● **What you will do**:
From the entries below, extract every line that includes the word "used".

(Extracted data)

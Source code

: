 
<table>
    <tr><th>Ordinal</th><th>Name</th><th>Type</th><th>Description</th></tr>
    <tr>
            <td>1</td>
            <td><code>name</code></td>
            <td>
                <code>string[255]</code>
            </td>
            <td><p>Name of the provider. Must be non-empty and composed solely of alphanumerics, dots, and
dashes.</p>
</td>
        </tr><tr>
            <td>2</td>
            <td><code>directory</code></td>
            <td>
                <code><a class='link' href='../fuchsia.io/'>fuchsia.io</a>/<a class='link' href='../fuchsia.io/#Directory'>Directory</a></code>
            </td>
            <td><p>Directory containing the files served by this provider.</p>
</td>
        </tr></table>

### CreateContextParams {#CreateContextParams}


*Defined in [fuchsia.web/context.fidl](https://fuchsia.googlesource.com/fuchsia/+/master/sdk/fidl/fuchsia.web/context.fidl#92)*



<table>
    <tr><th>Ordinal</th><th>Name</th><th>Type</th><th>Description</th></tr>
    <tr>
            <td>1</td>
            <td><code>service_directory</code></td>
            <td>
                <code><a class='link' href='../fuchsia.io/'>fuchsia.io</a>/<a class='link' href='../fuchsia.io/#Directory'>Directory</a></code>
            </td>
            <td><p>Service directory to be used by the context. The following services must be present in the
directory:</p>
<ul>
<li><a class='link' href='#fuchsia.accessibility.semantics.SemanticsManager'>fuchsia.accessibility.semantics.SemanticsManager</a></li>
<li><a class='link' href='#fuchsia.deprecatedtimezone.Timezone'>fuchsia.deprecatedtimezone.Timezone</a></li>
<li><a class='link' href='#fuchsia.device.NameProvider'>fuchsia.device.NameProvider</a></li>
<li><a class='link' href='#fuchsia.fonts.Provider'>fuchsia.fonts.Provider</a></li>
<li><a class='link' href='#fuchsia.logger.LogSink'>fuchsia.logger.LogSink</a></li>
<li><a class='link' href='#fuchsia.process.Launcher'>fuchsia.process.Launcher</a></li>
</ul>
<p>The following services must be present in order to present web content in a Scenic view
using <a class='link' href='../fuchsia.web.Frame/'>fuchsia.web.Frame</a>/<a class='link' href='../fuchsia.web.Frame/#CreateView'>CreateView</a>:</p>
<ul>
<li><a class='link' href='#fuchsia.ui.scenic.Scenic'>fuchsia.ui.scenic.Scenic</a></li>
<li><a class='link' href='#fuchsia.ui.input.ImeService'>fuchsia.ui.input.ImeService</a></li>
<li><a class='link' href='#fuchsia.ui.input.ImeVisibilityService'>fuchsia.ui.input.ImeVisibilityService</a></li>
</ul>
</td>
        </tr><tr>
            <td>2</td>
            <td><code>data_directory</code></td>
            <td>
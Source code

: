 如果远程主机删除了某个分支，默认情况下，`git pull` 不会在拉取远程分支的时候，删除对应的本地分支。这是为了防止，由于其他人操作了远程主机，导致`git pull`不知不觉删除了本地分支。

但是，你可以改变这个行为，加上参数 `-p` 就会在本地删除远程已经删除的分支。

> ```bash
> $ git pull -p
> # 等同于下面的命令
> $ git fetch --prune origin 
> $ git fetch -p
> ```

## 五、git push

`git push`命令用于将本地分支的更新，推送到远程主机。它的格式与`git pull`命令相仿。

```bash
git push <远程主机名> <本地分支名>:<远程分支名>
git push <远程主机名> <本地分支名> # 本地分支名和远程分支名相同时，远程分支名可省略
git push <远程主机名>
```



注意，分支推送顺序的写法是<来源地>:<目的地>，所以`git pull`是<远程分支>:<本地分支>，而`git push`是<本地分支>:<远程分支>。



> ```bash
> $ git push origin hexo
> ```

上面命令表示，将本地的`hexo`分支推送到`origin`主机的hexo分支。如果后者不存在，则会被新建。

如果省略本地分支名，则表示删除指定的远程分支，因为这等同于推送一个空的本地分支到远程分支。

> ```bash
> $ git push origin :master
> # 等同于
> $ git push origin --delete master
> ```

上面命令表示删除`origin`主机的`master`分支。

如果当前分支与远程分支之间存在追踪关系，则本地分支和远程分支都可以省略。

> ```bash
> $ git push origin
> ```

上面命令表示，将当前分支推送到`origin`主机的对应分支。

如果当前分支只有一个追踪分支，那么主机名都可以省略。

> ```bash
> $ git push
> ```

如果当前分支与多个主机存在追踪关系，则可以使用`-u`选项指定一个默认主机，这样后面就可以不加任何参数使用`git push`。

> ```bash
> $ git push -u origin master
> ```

(End Extracted data)
(Extracted data)

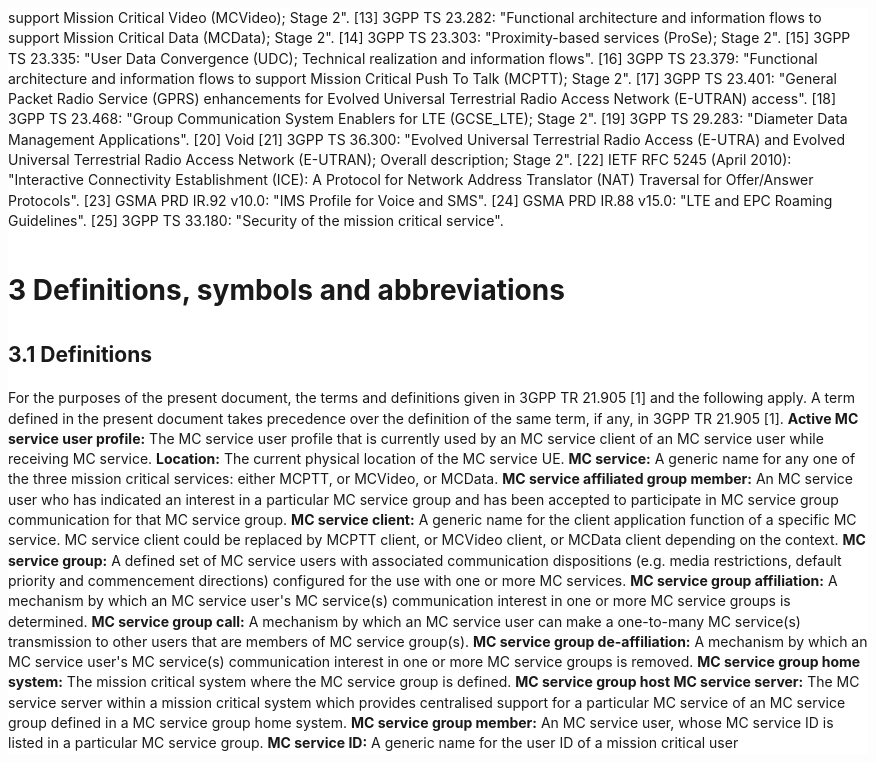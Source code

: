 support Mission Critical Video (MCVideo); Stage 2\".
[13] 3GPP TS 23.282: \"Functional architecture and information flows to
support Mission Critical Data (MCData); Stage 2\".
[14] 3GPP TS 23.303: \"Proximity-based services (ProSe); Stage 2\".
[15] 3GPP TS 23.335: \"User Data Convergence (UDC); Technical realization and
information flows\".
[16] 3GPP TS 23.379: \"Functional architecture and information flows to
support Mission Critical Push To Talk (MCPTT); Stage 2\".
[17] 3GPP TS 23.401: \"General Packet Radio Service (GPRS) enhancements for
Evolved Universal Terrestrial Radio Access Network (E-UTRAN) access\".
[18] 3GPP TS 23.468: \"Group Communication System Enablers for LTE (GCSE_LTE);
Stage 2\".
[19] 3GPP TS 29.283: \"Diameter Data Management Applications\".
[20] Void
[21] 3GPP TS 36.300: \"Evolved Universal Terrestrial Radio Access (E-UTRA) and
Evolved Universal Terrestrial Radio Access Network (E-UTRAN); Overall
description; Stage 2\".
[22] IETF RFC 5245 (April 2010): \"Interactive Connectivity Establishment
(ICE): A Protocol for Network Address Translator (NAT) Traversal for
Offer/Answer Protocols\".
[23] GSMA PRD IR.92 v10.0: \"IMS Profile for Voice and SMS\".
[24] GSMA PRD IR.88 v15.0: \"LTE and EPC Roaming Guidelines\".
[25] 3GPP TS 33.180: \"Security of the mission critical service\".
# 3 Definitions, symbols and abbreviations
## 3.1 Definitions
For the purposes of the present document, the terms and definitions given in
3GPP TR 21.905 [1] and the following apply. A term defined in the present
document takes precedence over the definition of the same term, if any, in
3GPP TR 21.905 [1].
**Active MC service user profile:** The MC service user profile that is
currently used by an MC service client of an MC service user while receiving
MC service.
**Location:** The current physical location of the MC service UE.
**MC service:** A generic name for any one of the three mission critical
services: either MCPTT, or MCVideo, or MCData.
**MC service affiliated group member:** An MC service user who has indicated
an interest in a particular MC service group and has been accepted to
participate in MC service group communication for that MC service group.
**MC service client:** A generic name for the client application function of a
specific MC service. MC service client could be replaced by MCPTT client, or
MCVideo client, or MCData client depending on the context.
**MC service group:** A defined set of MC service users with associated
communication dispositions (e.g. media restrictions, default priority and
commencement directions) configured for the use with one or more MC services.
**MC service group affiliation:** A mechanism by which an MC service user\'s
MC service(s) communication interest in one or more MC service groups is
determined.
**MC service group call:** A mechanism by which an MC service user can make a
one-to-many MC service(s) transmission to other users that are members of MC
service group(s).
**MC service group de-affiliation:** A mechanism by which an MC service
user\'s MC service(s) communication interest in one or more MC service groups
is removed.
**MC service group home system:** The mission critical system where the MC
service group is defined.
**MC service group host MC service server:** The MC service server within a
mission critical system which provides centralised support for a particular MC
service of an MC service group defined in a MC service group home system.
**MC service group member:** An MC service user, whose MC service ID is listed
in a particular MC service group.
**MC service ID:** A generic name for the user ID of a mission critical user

(End Extracted data)
(Extracted data)

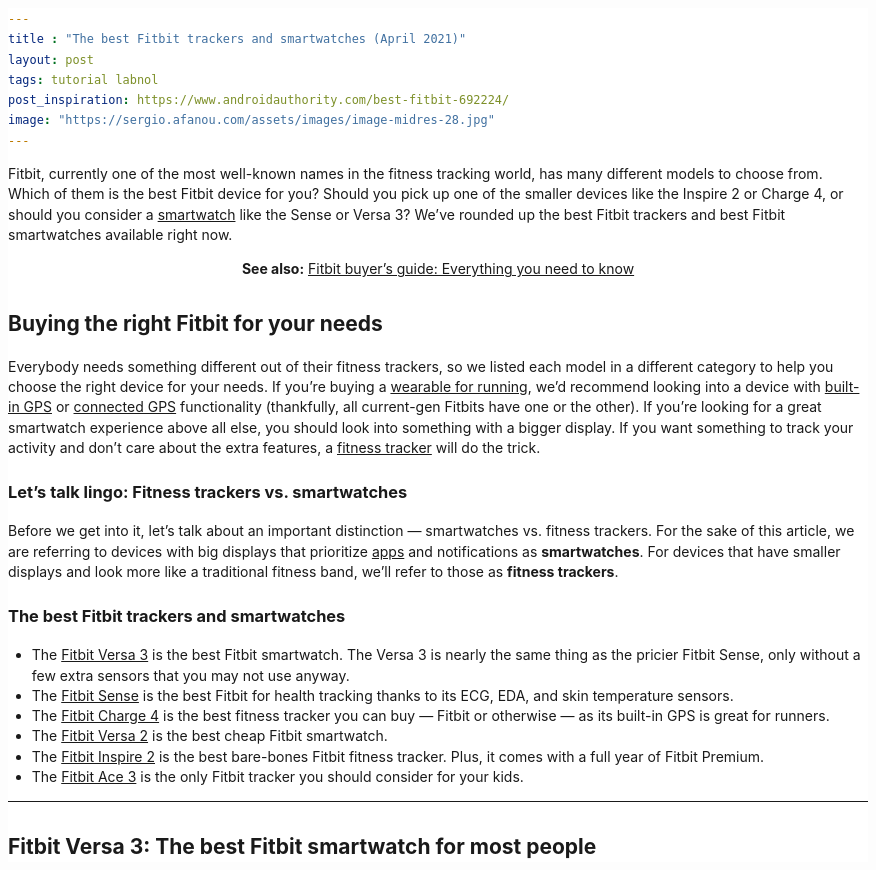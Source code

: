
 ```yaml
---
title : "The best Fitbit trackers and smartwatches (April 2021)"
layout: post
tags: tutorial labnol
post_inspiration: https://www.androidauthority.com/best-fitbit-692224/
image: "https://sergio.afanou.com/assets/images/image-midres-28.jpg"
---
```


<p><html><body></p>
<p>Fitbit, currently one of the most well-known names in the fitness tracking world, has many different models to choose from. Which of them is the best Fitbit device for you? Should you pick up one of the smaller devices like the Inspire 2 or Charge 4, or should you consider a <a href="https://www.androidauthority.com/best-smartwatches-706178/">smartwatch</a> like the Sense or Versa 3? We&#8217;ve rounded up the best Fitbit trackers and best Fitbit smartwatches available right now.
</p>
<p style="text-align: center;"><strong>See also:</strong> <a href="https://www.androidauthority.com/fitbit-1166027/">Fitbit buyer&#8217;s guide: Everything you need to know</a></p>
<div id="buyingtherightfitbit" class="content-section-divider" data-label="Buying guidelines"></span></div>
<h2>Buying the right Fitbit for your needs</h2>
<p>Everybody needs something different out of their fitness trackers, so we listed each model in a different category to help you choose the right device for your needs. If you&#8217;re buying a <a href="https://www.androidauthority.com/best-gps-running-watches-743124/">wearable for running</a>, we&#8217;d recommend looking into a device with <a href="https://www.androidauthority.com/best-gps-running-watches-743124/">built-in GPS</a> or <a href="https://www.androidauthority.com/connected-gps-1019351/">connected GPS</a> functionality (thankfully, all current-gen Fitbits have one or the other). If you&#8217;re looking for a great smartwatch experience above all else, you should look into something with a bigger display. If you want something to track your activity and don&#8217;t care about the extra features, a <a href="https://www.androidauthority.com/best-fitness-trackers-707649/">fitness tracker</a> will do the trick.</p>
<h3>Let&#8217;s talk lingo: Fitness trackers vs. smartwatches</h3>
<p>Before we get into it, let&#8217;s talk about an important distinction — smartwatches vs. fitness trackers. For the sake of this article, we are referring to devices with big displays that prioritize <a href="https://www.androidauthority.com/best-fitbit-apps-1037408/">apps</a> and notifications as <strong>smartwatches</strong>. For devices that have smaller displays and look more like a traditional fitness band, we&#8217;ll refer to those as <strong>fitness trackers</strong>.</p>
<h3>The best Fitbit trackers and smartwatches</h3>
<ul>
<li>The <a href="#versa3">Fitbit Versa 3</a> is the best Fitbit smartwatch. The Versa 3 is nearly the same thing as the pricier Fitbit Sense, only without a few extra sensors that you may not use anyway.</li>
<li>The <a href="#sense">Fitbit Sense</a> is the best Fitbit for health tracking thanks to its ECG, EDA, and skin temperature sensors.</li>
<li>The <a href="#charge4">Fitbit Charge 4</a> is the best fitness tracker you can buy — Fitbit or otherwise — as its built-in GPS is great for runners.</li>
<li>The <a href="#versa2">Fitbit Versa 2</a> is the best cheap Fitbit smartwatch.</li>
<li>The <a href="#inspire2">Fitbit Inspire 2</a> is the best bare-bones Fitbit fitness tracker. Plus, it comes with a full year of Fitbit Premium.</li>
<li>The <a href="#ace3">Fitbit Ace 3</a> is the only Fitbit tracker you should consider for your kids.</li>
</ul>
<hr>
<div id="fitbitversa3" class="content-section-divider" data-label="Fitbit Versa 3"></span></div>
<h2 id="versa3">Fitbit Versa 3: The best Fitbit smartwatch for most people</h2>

(End Extracted data)

● **Answer to this problem**:
            <td><p>Service directory to be used by the context. The following services must be present in the
currently used by an MC service client of an MC service user while receiving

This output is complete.